I don't generally put a lot of stock in the world of the astrological and zodiac signs, since I have one of those birthdays that sits on the cusp between two signs. Depending on which newspaper I read or which link I click on, my fortunes of the day may be radically different. This is also apparent, when I am asked by those inquiring to my sign and I give them one or the other, there will a loud "I knew it," and then the categorization of all my character traits can begin. It makes perfect sense to those who make these pronouncements that I would do or be such a person, since I am a Gemini. Presented with the possibility that everything they have just diagrammed is incorrect since I am really a Cancer only serves to rev up the rationalization for these scientific observations. Leading the true believers to assert that only a Gemini/Cancer cusp would make such trouble in the first place.
However, I can't wholly discount this birthday star sign nonsense, since I have the unique experience of having had my two longest roommate relationships with people who were born on the same day. It could be coincidence that my wife and my roommate from college just happened to have been born on this day mere hours apart. Or it could be that I made some subliminal choice based on repressed knowledge gained from a glance at a driver's license way back when, but I can only imagine how well I would have gotten along with thirty-first president of the United States Herbert Hoover, or Tin Woodman Jack Haley had either one of those Leos been around to share a one bedroom apartment with me back in the day.
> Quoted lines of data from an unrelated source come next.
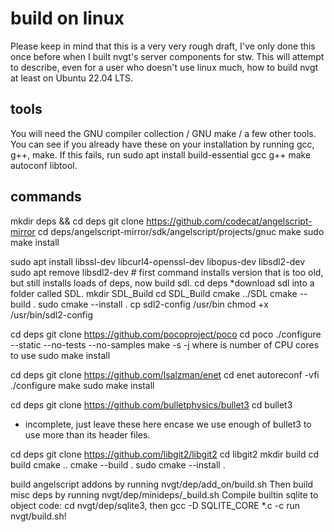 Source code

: # build on linux
Please keep in mind that this is a very very rough draft, I've only done this once before when I built nvgt's server components for stw. This will attempt to describe, even for a user who doesn't use linux much, how to build nvgt at least on Ubuntu 22.04 LTS.

## tools
You will need the GNU compiler collection / GNU make / a few other tools. You can see if you already have these on your installation by running gcc, g++, make. If this fails, run sudo apt install build-essential gcc g++ make autoconf libtool.

## commands
mkdir deps && cd deps
git clone https://github.com/codecat/angelscript-mirror
cd deps/angelscript-mirror/sdk/angelscript/projects/gnuc
make
sudo make install

sudo apt install libssl-dev libcurl4-openssl-dev libopus-dev libsdl2-dev
sudo apt remove libsdl2-dev # first command installs version that is too old, but still installs loads of deps, now build sdl.
cd deps
*download sdl into a folder called SDL.
mkdir SDL_Build
cd SDL_Build
cmake ../SDL
cmake --build .
sudo cmake --install .
cp sdl2-config /usr/bin
chmod +x /usr/bin/sdl2-config

cd deps
git clone https://github.com/pocoproject/poco
cd poco
./configure --static --no-tests --no-samples
make -s -j<n> where <n> is number of CPU cores to use
sudo make install

cd deps
git clone https://github.com/lsalzman/enet
cd enet
autoreconf -vfi
./configure
make
sudo make install

cd deps
git clone https://github.com/bulletphysics/bullet3
cd bullet3
* incomplete, just leave these here encase we use enough of bullet3 to use more than its header files.

cd deps
git clone https://github.com/libgit2/libgit2
cd libgit2
mkdir build
cd build
cmake ..
cmake --build .
sudo cmake --install .

build angelscript addons by running nvgt/dep/add_on/build.sh
Then build misc deps by running nvgt/dep/minideps/_build.sh
Compile builtin sqlite to object code: cd nvgt/dep/sqlite3, then gcc -D SQLITE_CORE *.c -c
run nvgt/build.sh!
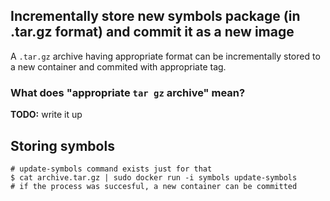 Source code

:## Incrementally store new symbols package (in .tar.gz format) and commit it as a new image

A `.tar.gz` archive having appropriate format can be incrementally stored to a new container
and commited with appropriate tag.

### What does "appropriate `tar gz` archive" mean?

**TODO:** write it up

## Storing symbols

    # update-symbols command exists just for that
    $ cat archive.tar.gz | sudo docker run -i symbols update-symbols
    # if the process was succesful, a new container can be committed
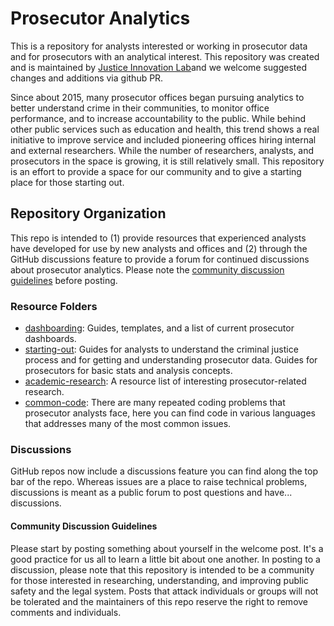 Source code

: # Prosecutor Analytics

This is a repository for analysts interested or working in prosecutor data and 
for prosecutors with an analytical interest. This repository was created and is 
maintained by [Justice Innovation Lab](https://https://www.justiceinnovationlab.org/)and we welcome suggested changes and additions via github PR.

Since about 2015, many prosecutor offices began pursuing analytics to better 
understand crime in their communities, to monitor office performance, and to 
increase accountability to the public. While behind other public services such 
as education and health, this trend shows a real initiative to improve service
and included pioneering offices hiring internal and external researchers. While
the number of researchers, analysts, and prosecutors in the space is growing, it
is still relatively small. This repository is an effort to provide a space for 
our community and to give a starting place for those starting out.

## Repository Organization
This repo is intended to (1) provide resources that experienced analysts have 
developed for use by new analysts and offices and (2) through the GitHub 
discussions feature to provide a forum for continued discussions about 
prosecutor analytics. Please note the [community discussion guidelines](#community-discussion-guidelines) before
posting.

### Resource Folders

- [dashboarding](https://github.com/Justice-Innovation-Lab/prosecutor-analytics/tree/main/dashboarding): Guides, templates, and a list of current prosecutor 
    dashboards.
- [starting-out](https://github.com/Justice-Innovation-Lab/prosecutor-analytics/tree/main/starting-out): Guides for analysts to understand the criminal justice 
    process and for getting and understanding prosecutor data. Guides for 
    prosecutors for basic stats and analysis concepts.
- [academic-research](https://github.com/Justice-Innovation-Lab/prosecutor-analytics/tree/main/academic-research): A resource list of interesting prosecutor-related 
    research.
- [common-code](https://github.com/Justice-Innovation-Lab/prosecutor-analytics/tree/main/common-code): There are many repeated coding problems that prosecutor
    analysts face, here you can find code in various languages that addresses
    many of the most common issues.

### Discussions
GitHub repos now include a discussions feature you can find along the top bar
of the repo. Whereas issues are a place to raise technical problems, discussions
is meant as a public forum to post questions and have... discussions.

#### Community Discussion Guidelines

Please start by posting something about yourself in the welcome post. It's a 
good practice for us all to learn a little bit about one another. In posting to
a discussion, please note that this repository is intended to be a community for
those interested in researching, understanding, and improving public safety and
the legal system. Posts that attack individuals or groups will not be tolerated
and the maintainers of this repo reserve the right to remove comments and 
individuals.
Or maybe it has something to do with growing up in Boulder during the seventies. Nature. Nurture. Hard to say which came first in the big chicken/egg picture, but since neither of those are sun signs, I can't give an accurate reading. What I can say is that both of these individuals held a key position in my live at times when my own tendencies were to stick to myself. These were friends who brought me out of my crabby shell or forced me to reckon with my own dual nature. Or something like that. They continue to be forces in my life that helped put me on the path on which I find myself decades later. I celebrate their birthday today with them and thank them individually for their contributions to my life. For your troubles and consideration, I wish you the best of days and encourage you to enjoy the galactic significance of having landed in my life. Just like a Leo, right?